▸ **Directions**
Every line in the records below that holds the word "pisos" is to be copied.

(Study material Opens)

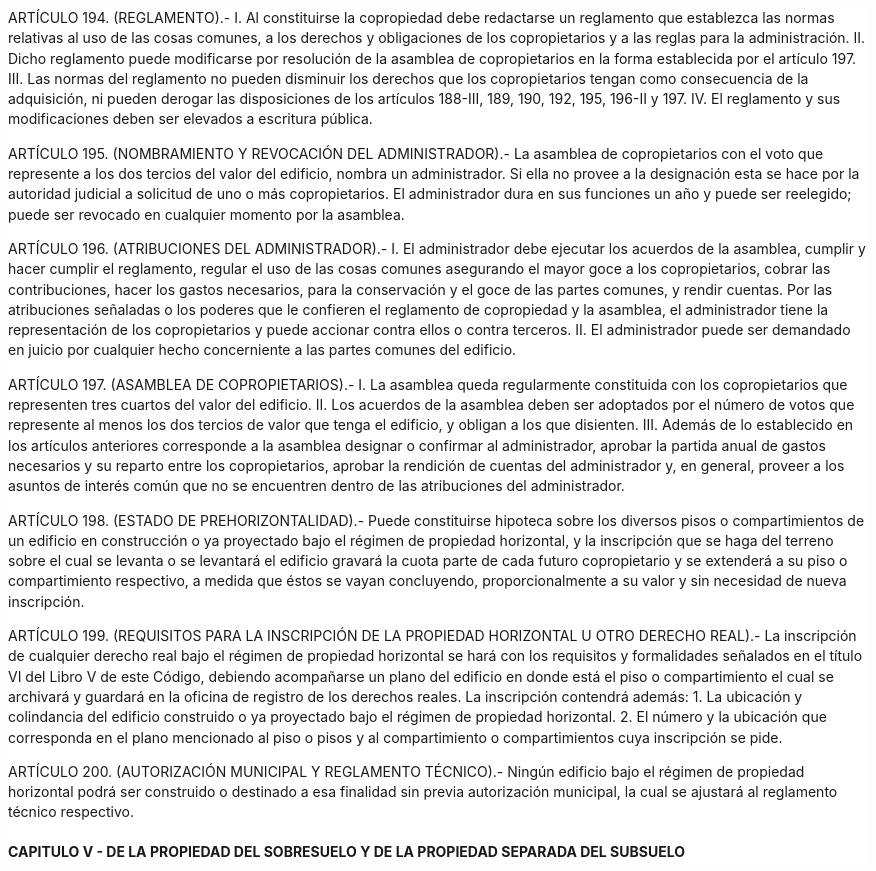 ARTÍCULO 194. (REGLAMENTO).- I. Al constituirse la copropiedad debe redactarse un reglamento que establezca las normas relativas al uso de las cosas comunes, a los derechos y obligaciones de los copropietarios y a las reglas para la administración. II. Dicho reglamento puede modificarse por resolución de la asamblea de copropietarios en la forma establecida por el artículo 197. III. Las normas del reglamento no pueden disminuir los derechos que los copropietarios tengan como consecuencia de la adquisición, ni pueden derogar las disposiciones de los artículos 188-III, 189, 190, 192, 195, 196-II y 197. IV. El reglamento y sus modificaciones deben ser elevados a escritura pública.

ARTÍCULO 195. (NOMBRAMIENTO Y REVOCACIÓN DEL ADMINISTRADOR).- La asamblea de copropietarios con el voto que represente a los dos tercios del valor del edificio, nombra un administrador. Si ella no provee a la designación esta se hace por la autoridad judicial a solicitud de uno o más copropietarios. El administrador dura en sus funciones un año y puede ser reelegido; puede ser revocado en cualquier momento por la asamblea.

ARTÍCULO 196. (ATRIBUCIONES DEL ADMINISTRADOR).- I. El administrador debe ejecutar los acuerdos de la asamblea, cumplir y hacer cumplir el reglamento, regular el uso de las cosas comunes asegurando el mayor goce a los copropietarios, cobrar las contribuciones, hacer los gastos necesarios, para la conservación y el goce de las partes comunes, y rendir cuentas. Por las atribuciones señaladas o los poderes que le confieren el reglamento de copropiedad y la asamblea, el administrador tiene la representación de los copropietarios y puede accionar contra ellos o contra terceros. II. El administrador puede ser demandado en juicio por cualquier hecho concerniente a las partes comunes del edificio.

ARTÍCULO 197. (ASAMBLEA DE COPROPIETARIOS).- I. La asamblea queda regularmente constituida con los copropietarios que representen tres cuartos del valor del edificio. II. Los acuerdos de la asamblea deben ser adoptados por el número de votos que represente al menos los dos tercios de valor que tenga el edificio, y obligan a los que disienten. III. Además de lo establecido en los artículos anteriores corresponde a la asamblea designar o confirmar al administrador, aprobar la partida anual de gastos necesarios y su reparto entre los copropietarios, aprobar la rendición de cuentas del administrador y, en general, proveer a los asuntos de interés común que no se encuentren dentro de las atribuciones del administrador.

ARTÍCULO 198. (ESTADO DE PREHORIZONTALIDAD).- Puede constituirse hipoteca sobre los diversos pisos o compartimientos de un edificio en construcción o ya proyectado bajo el régimen de propiedad horizontal, y la inscripción que se haga del terreno sobre el cual se levanta o se levantará el edificio gravará la cuota parte de cada futuro copropietario y se extenderá a su piso o compartimiento respectivo, a medida que éstos se vayan concluyendo, proporcionalmente a su valor y sin necesidad de nueva inscripción.

ARTÍCULO 199. (REQUISITOS PARA LA INSCRIPCIÓN DE LA PROPIEDAD HORIZONTAL U OTRO DERECHO REAL).- La inscripción de cualquier derecho real bajo el régimen de propiedad horizontal se hará con los requisitos y formalidades señalados en el título VI del Libro V de este Código, debiendo acompañarse un plano del edificio en donde está el piso o compartimiento el cual se archivará y guardará en la oficina de registro de los derechos reales. La inscripción contendrá además: 1. La ubicación y colindancia del edificio construido o ya proyectado bajo el régimen de propiedad horizontal. 2. El número y la ubicación que corresponda en el plano mencionado al piso o pisos y al compartimiento o compartimientos cuya inscripción se pide.

ARTÍCULO 200. (AUTORIZACIÓN MUNICIPAL Y REGLAMENTO TÉCNICO).- Ningún edificio bajo el régimen de propiedad horizontal podrá ser construido o destinado a esa finalidad sin previa autorización municipal, la cual se ajustará al reglamento técnico respectivo.

#### CAPITULO V - DE LA PROPIEDAD DEL SOBRESUELO Y DE LA PROPIEDAD SEPARADA DEL SUBSUELO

(Study material Closes)

▸ **Exercise answer**
ARTÍCULO 198. (ESTADO DE PREHORIZONTALIDAD).- Puede constituirse hipoteca sobre los diversos pisos o compartimientos de un edificio en construcción o ya proyectado bajo el régimen de propiedad horizontal, y la inscripción que se haga del terreno sobre el cual se levanta o se levantará el edificio gravará la cuota parte de cada futuro copropietario y se extenderá a su piso o compartimiento respectivo, a medida que éstos se vayan concluyendo, proporcionalmente a su valor y sin necesidad de nueva inscripción.
ARTÍCULO 199. (REQUISITOS PARA LA INSCRIPCIÓN DE LA PROPIEDAD HORIZONTAL U OTRO DERECHO REAL).- La inscripción de cualquier derecho real bajo el régimen de propiedad horizontal se hará con los requisitos y formalidades señalados en el título VI del Libro V de este Código, debiendo acompañarse un plano del edificio en donde está el piso o compartimiento el cual se archivará y guardará en la oficina de registro de los derechos reales. La inscripción contendrá además: 1. La ubicación y colindancia del edificio construido o ya proyectado bajo el régimen de propiedad horizontal. 2. El número y la ubicación que corresponda en el plano mencionado al piso o pisos y al compartimiento o compartimientos cuya inscripción se pide.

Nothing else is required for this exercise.